Essential to our ability to feel suspense on repeated viewings then is our attention. The attention is best understood as the system by which we select (focus on) which information or stimulus we should process.[1] That is, the attention is the system that allocates where and to what end our processing resources should be allocated. Visual attention is the process by which we can focus on specific visual stimulation such individual words on a page (without which of course reading would be difficult if not impossible). Auditory attention is the process by which we can choose to focus on our friends’ voice or the whistling of the wind.[2] So, the attention allocates how much of our (limited) processor power gets allocated to tasks such as listening, seeing, feeling, recalling and encoding data. Because our attention (our processor power) is limited we prioritise tasks to focus on.[3] This limitation explains why we fail to carry on a meaningful conversation with a friend while simultaneously attempting to work out who is sleeping with who in our favourite soap.

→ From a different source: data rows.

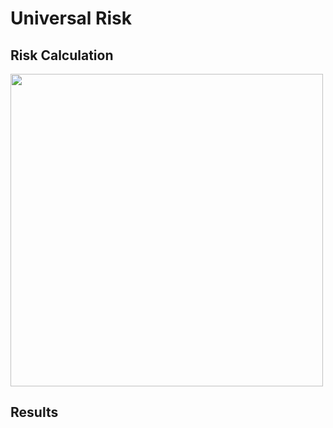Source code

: # Universal Risk

##  Risk Calculation
 <div style="width: 100%; overflow: hidden;">
 <div style="width: 600px; float: left;"> 
 <img src="http://34.66.189.202:4567/uploads/urisk.png"  width="500"/>  </div>
    <div style="margin-left: 620px;">
    <img src="http://34.66.189.202:4567/uploads/fig3.png" width="500"/> </div>
</div>



## Results

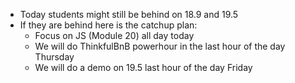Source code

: - Today students might still be behind on 18.9 and 19.5
- If they are behind here is the catchup plan:
  - Focus on JS (Module 20) all day today
  - We will do ThinkfulBnB powerhour in the last hour of the day Thursday
  - We will do a demo on 19.5 last hour of the day Friday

This ability and propensity to focus on certain information or stimuli over other information or processes also extends to our ability to process enfolding stimuli over recalling stored experience. Encountering an ambulance on the road is a vivid instance of our ability and propensity to favour processing enfolding stimuli over stored experience. That is, when we are driving along a road and hear a blazing ambulance siren we do not focus (draw our attention) on explicitly remembering our last encounter with a similar or identical situation[4]. Rather, we focus (draw our attention) on where the ambulance is, where the noise is coming from, which direction the ambulance wants to go and what, if any, actions we should take to avoid holding the ambulance up. That is, in response to the ambulance’s siren we prioritise processing the immediate stimuli[5] (flashing lights, the noise) over recalling similar or identical past encounters stored in the long-term memory. So, when we encounter vivid and emotionally arousing stimuli we can, and often do, focus on processing unfolding events as a priority over integrating it with our memory[6]. In regard to narrative fiction, they offer many vivid and emotionally arousing scenes, situations and scenarios which we explicitly attempt to focus on understanding and processing with the consequence being that we may not recall past encounters with those scenes and ones similar to them[7]. Therefore, we may experience uncertainty in response to narratives we have certain knowledge of because we can prioritise processing immediate and unfolding stimuli over recalling similar scenes or situations stored in our long-term memory.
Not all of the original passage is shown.